Almost a third of Brits believe they’ll never pay off their debt

18-24 year olds most pessimistic about indebtedness

Online research from Equifax reveals nearly one third (31%) of people believe they won’t be able to pay off debt within their lifetime, and over one in 10 (12%) say they won’t even be able to reduce their debt levels.

The survey, conducted with Gorkana, indicates those aged 18-24 are the most pessimistic about debt, just half (50%) believe they will pay back their debt in full within their lifetime, compared to 78% of 55-64 year olds. Males are more confident they’ll manage to clear their debts in their lifetime (73%) than females (65%).
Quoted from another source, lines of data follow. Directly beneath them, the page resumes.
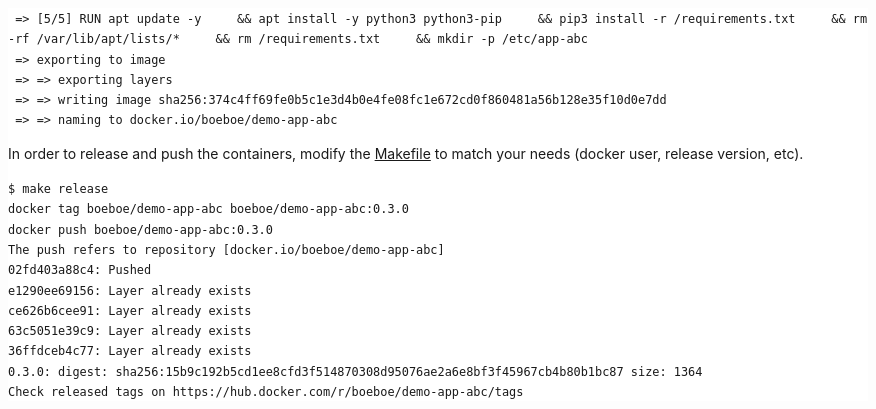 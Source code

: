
 ```console
 => [5/5] RUN apt update -y     && apt install -y python3 python3-pip     && pip3 install -r /requirements.txt     && rm -rf /var/lib/apt/lists/*     && rm /requirements.txt     && mkdir -p /etc/app-abc
 => exporting to image
 => => exporting layers
 => => writing image sha256:374c4ff69fe0b5c1e3d4b0e4fe08fc1e672cd0f860481a56b128e35f10d0e7dd
 => => naming to docker.io/boeboe/demo-app-abc
```

In order to release and push the containers, modify the [Makefile](./Makefile) to match your needs (docker user, release version, etc).

```console
$ make release
docker tag boeboe/demo-app-abc boeboe/demo-app-abc:0.3.0
docker push boeboe/demo-app-abc:0.3.0
The push refers to repository [docker.io/boeboe/demo-app-abc]
02fd403a88c4: Pushed
e1290ee69156: Layer already exists
ce626b6cee91: Layer already exists
63c5051e39c9: Layer already exists
36ffdceb4c77: Layer already exists
0.3.0: digest: sha256:15b9c192b5cd1ee8cfd3f514870308d95076ae2a6e8bf3f45967cb4b80b1bc87 size: 1364
Check released tags on https://hub.docker.com/r/boeboe/demo-app-abc/tags
``` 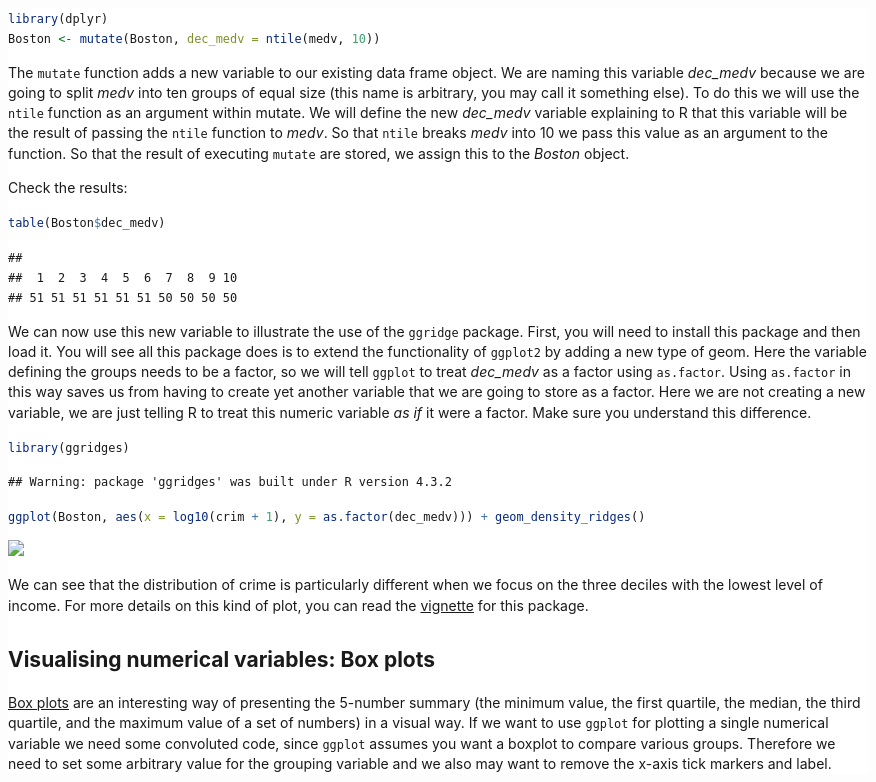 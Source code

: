
```r
library(dplyr)
Boston <- mutate(Boston, dec_medv = ntile(medv, 10))
```

The `mutate` function adds a new variable to our existing data frame object. We are naming this variable *dec_medv* because we are going to split *medv* into ten groups of equal size (this name is arbitrary, you may call it something else). To do this we will use the `ntile` function as an argument within mutate. We will define the new *dec_medv* variable explaining to R that this variable will be the result of passing the `ntile` function to *medv*. So that `ntile` breaks *medv* into 10 we pass this value as an argument to the function. So that the result of executing `mutate` are stored, we assign this to the *Boston* object.

Check the results:


```r
table(Boston$dec_medv)
```

```
## 
##  1  2  3  4  5  6  7  8  9 10 
## 51 51 51 51 51 51 50 50 50 50
```

We can now use this new variable to illustrate the use of the `ggridge` package. First, you will need to install this package and then load it. You will see all this package does is to extend the functionality of `ggplot2` by adding a new type of geom. Here the variable defining the groups needs to be a factor, so we will tell `ggplot` to treat *dec_medv* as a factor using `as.factor`. Using `as.factor` in this way saves us from having to create yet another variable that we are going to store as a factor. Here we are not creating a new variable, we are just telling R to treat this numeric variable *as if* it were a factor. Make sure you understand this difference.


```r
library(ggridges)
```

```
## Warning: package 'ggridges' was built under R version 4.3.2
```

```r
ggplot(Boston, aes(x = log10(crim + 1), y = as.factor(dec_medv))) + geom_density_ridges()
```

<img src="03-visualisation_files/figure-html/unnamed-chunk-31-1.png" width="672" />

We can see that the distribution of crime is particularly different when we focus on the three deciles with the lowest level of income. For more details on this kind of plot, you can read the [vignette](https://cran.r-project.org/web/packages/ggridges/vignettes/introduction.html) for this package.

## Visualising numerical variables: Box plots

[Box plots](http://tomhopper.me/2014/07/04/the-most-useful-data-plot-youve-never-used/) are an interesting way of presenting the 5-number summary (the minimum value, the first quartile, the median, the third quartile, and the maximum value of a set of numbers) in a visual way.  If we want to use `ggplot` for plotting a single numerical variable we need some convoluted code, since `ggplot` assumes you want a boxplot to compare various groups. Therefore we need to set some arbitrary value for the grouping variable and we also may want to remove the x-axis tick markers and label. 
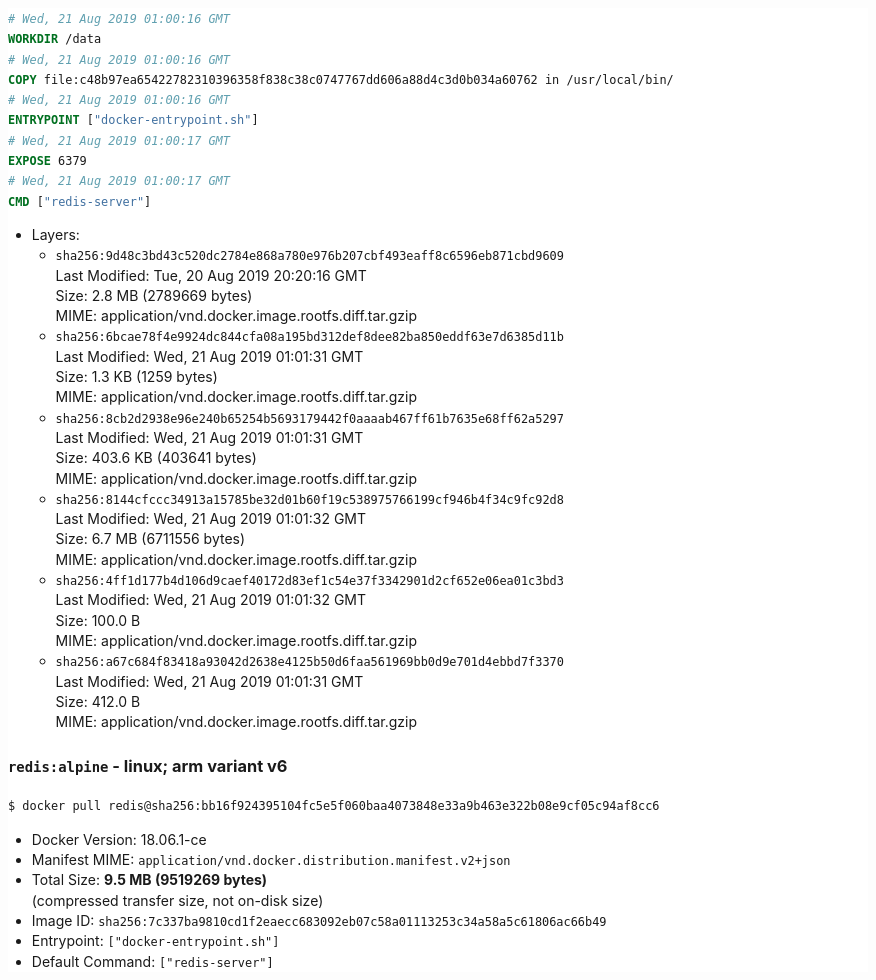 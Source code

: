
 ```dockerfile
# Wed, 21 Aug 2019 01:00:16 GMT
WORKDIR /data
# Wed, 21 Aug 2019 01:00:16 GMT
COPY file:c48b97ea65422782310396358f838c38c0747767dd606a88d4c3d0b034a60762 in /usr/local/bin/ 
# Wed, 21 Aug 2019 01:00:16 GMT
ENTRYPOINT ["docker-entrypoint.sh"]
# Wed, 21 Aug 2019 01:00:17 GMT
EXPOSE 6379
# Wed, 21 Aug 2019 01:00:17 GMT
CMD ["redis-server"]
```

-	Layers:
	-	`sha256:9d48c3bd43c520dc2784e868a780e976b207cbf493eaff8c6596eb871cbd9609`  
		Last Modified: Tue, 20 Aug 2019 20:20:16 GMT  
		Size: 2.8 MB (2789669 bytes)  
		MIME: application/vnd.docker.image.rootfs.diff.tar.gzip
	-	`sha256:6bcae78f4e9924dc844cfa08a195bd312def8dee82ba850eddf63e7d6385d11b`  
		Last Modified: Wed, 21 Aug 2019 01:01:31 GMT  
		Size: 1.3 KB (1259 bytes)  
		MIME: application/vnd.docker.image.rootfs.diff.tar.gzip
	-	`sha256:8cb2d2938e96e240b65254b5693179442f0aaaab467ff61b7635e68ff62a5297`  
		Last Modified: Wed, 21 Aug 2019 01:01:31 GMT  
		Size: 403.6 KB (403641 bytes)  
		MIME: application/vnd.docker.image.rootfs.diff.tar.gzip
	-	`sha256:8144cfccc34913a15785be32d01b60f19c538975766199cf946b4f34c9fc92d8`  
		Last Modified: Wed, 21 Aug 2019 01:01:32 GMT  
		Size: 6.7 MB (6711556 bytes)  
		MIME: application/vnd.docker.image.rootfs.diff.tar.gzip
	-	`sha256:4ff1d177b4d106d9caef40172d83ef1c54e37f3342901d2cf652e06ea01c3bd3`  
		Last Modified: Wed, 21 Aug 2019 01:01:32 GMT  
		Size: 100.0 B  
		MIME: application/vnd.docker.image.rootfs.diff.tar.gzip
	-	`sha256:a67c684f83418a93042d2638e4125b50d6faa561969bb0d9e701d4ebbd7f3370`  
		Last Modified: Wed, 21 Aug 2019 01:01:31 GMT  
		Size: 412.0 B  
		MIME: application/vnd.docker.image.rootfs.diff.tar.gzip

### `redis:alpine` - linux; arm variant v6

```console
$ docker pull redis@sha256:bb16f924395104fc5e5f060baa4073848e33a9b463e322b08e9cf05c94af8cc6
```

-	Docker Version: 18.06.1-ce
-	Manifest MIME: `application/vnd.docker.distribution.manifest.v2+json`
-	Total Size: **9.5 MB (9519269 bytes)**  
	(compressed transfer size, not on-disk size)
-	Image ID: `sha256:7c337ba9810cd1f2eaecc683092eb07c58a01113253c34a58a5c61806ac66b49`
-	Entrypoint: `["docker-entrypoint.sh"]`
-	Default Command: `["redis-server"]`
People from the East Midlands (59%) were the least likely to think they will repay all their debt over their lifetime, with those from the North East (16%) and London (16%) most likely to believe they won’t pay off any debt over this period.

The top methods people have found helpful to manage or reduce debt were buying own brand food or shopping at budget supermarkets (61%), decreasing expenditure on items such as clothes, holidays and gym memberships (52%), and cutting back on going out for dinner, drinks and other social activities (51%).

Those aged 25-34 are the most willing to make these lifestyle sacrifices to manage outgoings, with 78% buying own brand foods or shopping at budget supermarkets compared to just 58% of those 65 or over. Similarly, almost three quarters (72%) of 25-44 year olds have reduced their spending on items such as clothes, holidays and gym memberships in an attempt to reduce spending, compared to just 45% of those aged over 65. 

Richard Haymes, Head of Financial Difficulties at TDX Group, an Equifax company said: “There’s a clear generational divide when it comes to the perception and treatment of debt, with younger people feeling less confident of ever being debt-free. This may be down to factors such as increasing levels of student loans and exponentially higher property costs, as well as a prolonged period of low interest rates, which means credit for those who can afford is relatively cheap to access.

“With inflation hitting a six-month high in August (2.7%), a recent interest rate rise and limited wage growth, it’s disconcerting that a large proportion of people are taking on debt without a realistic expectation of being able to pay it back.

“According to our analysis, personal insolvencies are set to grow by 17% this year, and the main contributing factor is record levels of consumer borrowing. We encourage individuals who feel their debt levels have become unmanageable to inform their creditors as soon as possible and to seek impartial advice and support through resources such as Stepchange and Citizens Advice.”